As someone who has worked in the criminal justice system- albeit briefly- I can attest that “it is the man that gets arrested every single time.” is untrue. In fact most states have laws that dictate that, in a domestic dispute, responding officers must remove- but not necessarily arrest[/I— at least one participating party (spouse, significant other, child, parent, roommate, renter, etc.) from the premises. Who gets removed is situationally dependent, and officers recieve training on how to assess who should go, including asking all involved if they have a safe place to spend the rest of the evening. They can even ask for someone to voluntarily leave, at which point a volunteer will be granted time and access to the premises to recover some personal effects with police protection.

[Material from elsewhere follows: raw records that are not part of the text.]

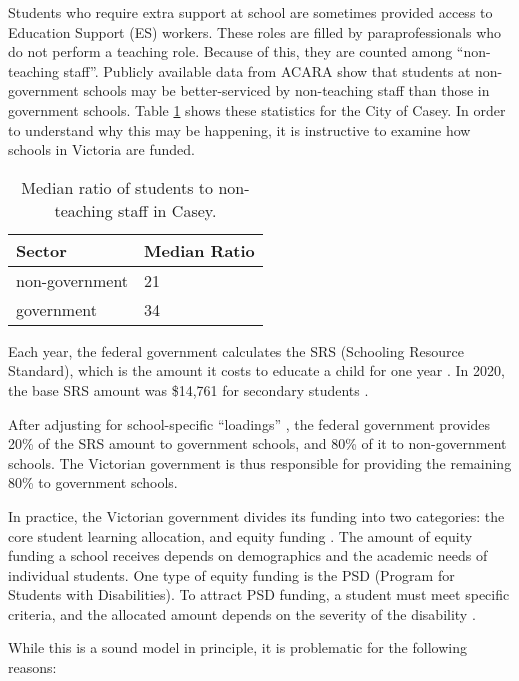 \documentclass[11pt, a4paper]{article}
\begin{document}
    Students who require extra support at school are sometimes provided access to Education Support (ES) workers. These roles are filled by paraprofessionals who do not perform a teaching role. Because of this, they are counted among ``non-teaching staff''. Publicly available data from ACARA \parencite{acara_profiles} show that students at non-government schools may be better-serviced by non-teaching staff than those in government schools. Table \ref{es_staff_ratios} shows these statistics for the City of Casey. In order to understand why this may be happening, it is instructive to examine how schools in Victoria are funded.

    \begin{table}[!ht]
        \centering
        \caption{Median ratio of students to non-teaching staff in Casey.}
        \begin{tabular}{|l|l|}
            \hline
            Sector          & Median Ratio  \\ \hline
            non-government  & 21            \\ \hline
            government      & 34            \\ \hline
        \end{tabular}
        \label{es_staff_ratios}
    \end{table}

    Each year, the federal government calculates the SRS (Schooling Resource Standard), which is the amount it costs to educate a child for one year \parencite{srs_background}. In 2020, the base SRS amount was \$14,761 for secondary students \parencite{srs_2020}.

    After adjusting for school-specific ``loadings'' \parencite{srs_2020}, the federal government provides 20\% of the SRS amount to government schools, and 80\% of it to non-government schools. The Victorian government is thus responsible for providing the remaining 80\% to government schools.

    In practice, the Victorian government divides its funding into two categories: the core student learning allocation, and equity funding \parencite{srp_vic}. The amount of equity funding a school receives depends on demographics and the academic needs of individual students. One type of equity funding is the PSD (Program for Students with Disabilities). To attract PSD funding, a student must meet specific criteria, and the allocated amount depends on the severity of the disability \parencite{psd_guidelines}.

    While this is a sound model in principle, it is problematic for the following reasons:
\end{document}
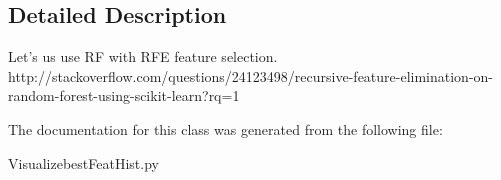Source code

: \subsection{Detailed Description}
\begin{DoxyVerb}Let's us use RF with RFE feature selection.
http://stackoverflow.com/questions/24123498/recursive-feature-elimination-on-random-forest-using-scikit-learn?rq=1
\end{DoxyVerb}
 

The documentation for this class was generated from the following file\+:\begin{DoxyCompactItemize}
\item 
Visualizebest\+Feat\+Hist.\+py\end{DoxyCompactItemize}
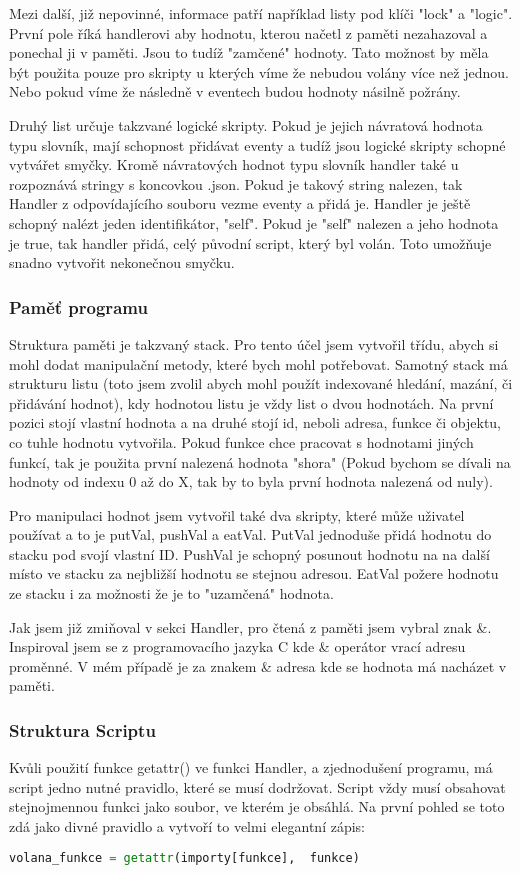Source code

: \documentclass[12pt,a4paper]{article}
\begin{document}
Mezi další, již nepovinné, informace patří například listy pod klíči "lock" a "logic". První pole říká handlerovi aby hodnotu, kterou načetl z paměti nezahazoval a ponechal ji v paměti. Jsou to tudíž "zamčené" hodnoty. Tato možnost by měla být použita pouze pro skripty u kterých víme že nebudou volány více než jednou. Nebo pokud víme že následně v eventech budou hodnoty násilně požrány. 

Druhý list určuje takzvané logické skripty. Pokud je jejich návratová hodnota typu slovník, mají schopnost přidávat eventy a tudíž jsou logické skripty schopné vytvářet smyčky. Kromě návratových hodnot typu slovník handler také u rozpoznává stringy s koncovkou .json. Pokud je takový string nalezen, tak Handler z odpovídajícího souboru vezme eventy a přidá je. Handler je ještě schopný nalézt jeden identifikátor, "self". Pokud je "self" nalezen a jeho hodnota je true, tak handler přidá, celý původní script, který byl volán. Toto umožňuje snadno vytvořit nekonečnou smyčku.
\subsubsection{Paměť programu}
Struktura paměti je takzvaný stack. Pro tento účel jsem vytvořil třídu, abych si mohl dodat manipulační metody, které bych mohl potřebovat. Samotný stack má strukturu listu (toto jsem zvolil abych mohl použít indexované hledání, mazání, či přidávání hodnot), kdy hodnotou listu je vždy list o dvou hodnotách. Na první pozici stojí vlastní hodnota a na druhé stojí id, neboli adresa, funkce či objektu, co tuhle hodnotu vytvořila. Pokud funkce chce pracovat s hodnotami jiných funkcí, tak je použita první nalezená hodnota "shora" (Pokud bychom se dívali na hodnoty od indexu 0 až do X, tak by to byla první hodnota nalezená od nuly).

Pro manipulaci hodnot jsem vytvořil také dva skripty, které může uživatel používat a to je putVal, pushVal a eatVal. PutVal jednoduše přidá hodnotu do stacku pod svojí vlastní ID. PushVal je schopný posunout hodnotu na na další místo ve stacku za nejbližší hodnotu se stejnou adresou. EatVal požere hodnotu ze stacku i za možnosti že je to "uzamčená" hodnota.

Jak jsem již zmiňoval v sekci Handler, pro čtená z paměti jsem vybral znak \&. Inspiroval jsem se z programovacího jazyka C kde \& operátor vrací adresu proměnné. V mém případě je za znakem \& adresa kde se hodnota má nacházet v paměti.
\subsubsection{Struktura Scriptu}
Kvůli použití funkce getattr() ve funkci Handler, a zjednodušení programu, má script jedno nutné
pravidlo, které se musí dodržovat. Script vždy musí obsahovat stejnojmennou funkci jako soubor, ve kterém je obsáhlá. Na první pohled se toto zdá jako divné pravidlo a vytvoří to velmi elegantní zápis: 
\begin{lstlisting}[language=Python] 
volana_funkce = getattr(importy[funkce],  funkce) 
\end{lstlisting}
\end{document}
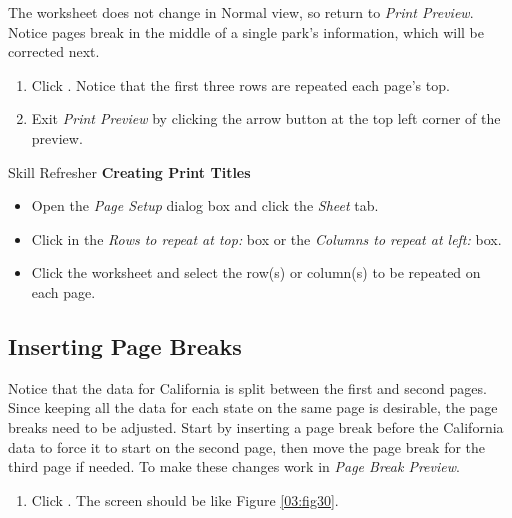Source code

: The worksheet does not change in Normal view, so return to \textit{Print Preview}. Notice pages break in the middle of a single park's information, which will be corrected next.

\begin{enumbox}
	\begin{enumerate}
		\item Click . Notice that the first three rows are repeated each page's top.
		\item Exit \textit{Print Preview} by clicking the arrow button at the top left corner of the preview.
	\end{enumerate}
\end{enumbox}

\begin{center}
	\begin{sklbox}{Skill Refresher}
		\textbf{Creating Print Titles}
		\\
		\begin{itemize}
			\setlength{\itemsep}{0pt}
			\setlength{\parskip}{0pt}
			\setlength{\parsep}{0pt}

			\item Open the \textit{Page Setup} dialog box and click the \textit{Sheet} tab.
			\item Click in the \textit{Rows to repeat at top:} box or the \textit{Columns to repeat at left:} box.
			\item Click the worksheet and select the row(s) or column(s) to be repeated on each page.
						
		\end{itemize}
	\end{sklbox}
\end{center}

\subsection{Inserting Page Breaks}

Notice that the data for California is split between the first and second pages. Since keeping all the data for each state on the same page is desirable, the page breaks need to be adjusted. Start by inserting a page break before the California data to force it to start on the second page, then move the page break for the third page if needed. To make these changes work in \textit{Page Break Preview}.

\begin{enumbox}
	\begin{enumerate}
		\item Click . The screen should be like Figure \ref{03:fig30}.
	\end{enumerate}
\end{enumbox}
	
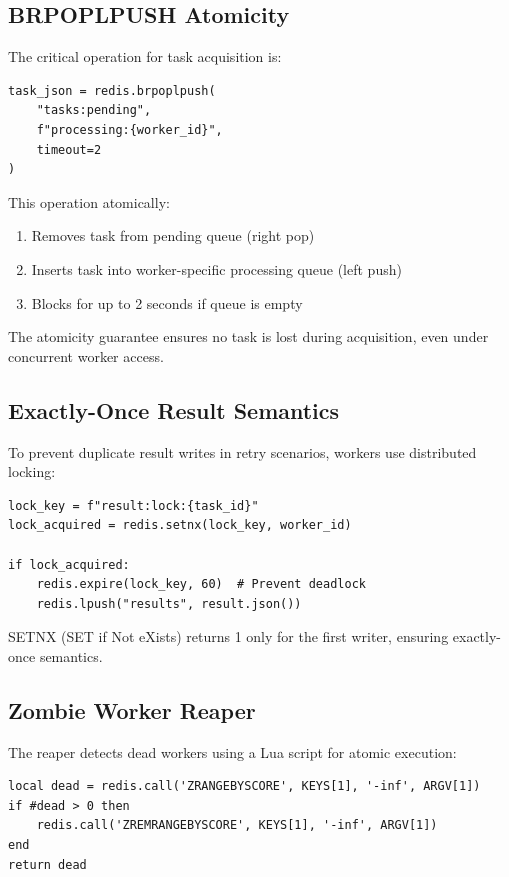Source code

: \documentclass[11pt,a4paper]{article}
\begin{document}
\subsection{BRPOPLPUSH Atomicity}

The critical operation for task acquisition is:

\begin{lstlisting}[style=pythonstyle, caption=Atomic Task Acquisition]
task_json = redis.brpoplpush(
    "tasks:pending",
    f"processing:{worker_id}",
    timeout=2
)
\end{lstlisting}

This operation atomically:
\begin{enumerate}
    \item Removes task from pending queue (right pop)
    \item Inserts task into worker-specific processing queue (left push)
    \item Blocks for up to 2 seconds if queue is empty
\end{enumerate}

The atomicity guarantee ensures no task is lost during acquisition, even under concurrent worker access.

\subsection{Exactly-Once Result Semantics}

To prevent duplicate result writes in retry scenarios, workers use distributed locking:

\begin{lstlisting}[style=pythonstyle, caption=Distributed Lock for Result Writes]
lock_key = f"result:lock:{task_id}"
lock_acquired = redis.setnx(lock_key, worker_id)

if lock_acquired:
    redis.expire(lock_key, 60)  # Prevent deadlock
    redis.lpush("results", result.json())
\end{lstlisting}

SETNX (SET if Not eXists) returns 1 only for the first writer, ensuring exactly-once semantics.

\subsection{Zombie Worker Reaper}

The reaper detects dead workers using a Lua script for atomic execution:

\begin{lstlisting}[style=luastyle, caption=Lua Script for Dead Worker Detection]
local dead = redis.call('ZRANGEBYSCORE', KEYS[1], '-inf', ARGV[1])
if #dead > 0 then
    redis.call('ZREMRANGEBYSCORE', KEYS[1], '-inf', ARGV[1])
end
return dead
\end{lstlisting}
\end{document}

If you continue being a hothead and don’t listen to the cops, or worse, resist restraint attempts or take a swing at one, you WILL get arrested. If the responding officers are aware of a repeated pattern of behavior that results in multiple call-outs to the same address, someone WILL get arrested.
Summing up,
1) it isn’t always the man who gets hauled off;
2) being removed does not equal arrested, and may even be voluntary;
3) arrests usually only occur if someone wants to press charges or is unresponsive to the lawful orders of the officers.
The question is, how is that applied in the field? I have seen quotes from a Police Officer saying that they will arrest the man without exception even when it is the man who has been wounded.